◆ Exercise aim
Give an exact copy of every entry.

◆ Data shown
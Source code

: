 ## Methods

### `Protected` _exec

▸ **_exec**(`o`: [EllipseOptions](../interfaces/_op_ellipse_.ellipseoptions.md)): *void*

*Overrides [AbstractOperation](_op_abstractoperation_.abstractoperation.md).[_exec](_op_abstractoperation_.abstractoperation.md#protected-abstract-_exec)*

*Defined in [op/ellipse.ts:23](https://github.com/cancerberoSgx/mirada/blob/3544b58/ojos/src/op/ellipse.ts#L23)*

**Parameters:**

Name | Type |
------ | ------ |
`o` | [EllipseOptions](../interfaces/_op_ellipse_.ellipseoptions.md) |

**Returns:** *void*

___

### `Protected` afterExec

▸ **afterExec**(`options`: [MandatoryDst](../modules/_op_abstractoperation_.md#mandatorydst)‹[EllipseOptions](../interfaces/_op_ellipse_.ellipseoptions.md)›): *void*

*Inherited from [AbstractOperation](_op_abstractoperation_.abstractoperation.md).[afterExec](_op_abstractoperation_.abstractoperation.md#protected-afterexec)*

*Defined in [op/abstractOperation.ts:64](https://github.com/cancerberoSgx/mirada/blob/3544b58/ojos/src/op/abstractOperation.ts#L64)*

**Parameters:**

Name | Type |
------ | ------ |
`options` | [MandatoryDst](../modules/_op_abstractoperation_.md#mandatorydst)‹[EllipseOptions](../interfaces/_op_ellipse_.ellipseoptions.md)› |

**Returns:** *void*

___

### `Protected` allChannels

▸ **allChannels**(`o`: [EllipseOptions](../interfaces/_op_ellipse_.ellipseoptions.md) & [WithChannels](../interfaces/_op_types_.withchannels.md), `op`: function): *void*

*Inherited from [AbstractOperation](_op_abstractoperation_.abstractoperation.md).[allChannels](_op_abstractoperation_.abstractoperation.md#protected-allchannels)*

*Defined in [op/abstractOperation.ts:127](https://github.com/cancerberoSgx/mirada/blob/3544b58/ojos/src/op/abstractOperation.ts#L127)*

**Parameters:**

◆ Response for this exercise
Source code

: ## Methods

### `Protected` _exec

▸ **_exec**(`o`: [EllipseOptions](../interfaces/_op_ellipse_.ellipseoptions.md)): *void*

*Overrides [AbstractOperation](_op_abstractoperation_.abstractoperation.md).[_exec](_op_abstractoperation_.abstractoperation.md#protected-abstract-_exec)*

*Defined in [op/ellipse.ts:23](https://github.com/cancerberoSgx/mirada/blob/3544b58/ojos/src/op/ellipse.ts#L23)*

**Parameters:**

Name | Type |
------ | ------ |
`o` | [EllipseOptions](../interfaces/_op_ellipse_.ellipseoptions.md) |

**Returns:** *void*

___

### `Protected` afterExec

▸ **afterExec**(`options`: [MandatoryDst](../modules/_op_abstractoperation_.md#mandatorydst)‹[EllipseOptions](../interfaces/_op_ellipse_.ellipseoptions.md)›): *void*

*Inherited from [AbstractOperation](_op_abstractoperation_.abstractoperation.md).[afterExec](_op_abstractoperation_.abstractoperation.md#protected-afterexec)*

*Defined in [op/abstractOperation.ts:64](https://github.com/cancerberoSgx/mirada/blob/3544b58/ojos/src/op/abstractOperation.ts#L64)*

**Parameters:**

Name | Type |
------ | ------ |
`options` | [MandatoryDst](../modules/_op_abstractoperation_.md#mandatorydst)‹[EllipseOptions](../interfaces/_op_ellipse_.ellipseoptions.md)› |

**Returns:** *void*

___

### `Protected` allChannels

▸ **allChannels**(`o`: [EllipseOptions](../interfaces/_op_ellipse_.ellipseoptions.md) & [WithChannels](../interfaces/_op_types_.withchannels.md), `op`: function): *void*

*Inherited from [AbstractOperation](_op_abstractoperation_.abstractoperation.md).[allChannels](_op_abstractoperation_.abstractoperation.md#protected-allchannels)*

*Defined in [op/abstractOperation.ts:127](https://github.com/cancerberoSgx/mirada/blob/3544b58/ojos/src/op/abstractOperation.ts#L127)*

**Parameters:**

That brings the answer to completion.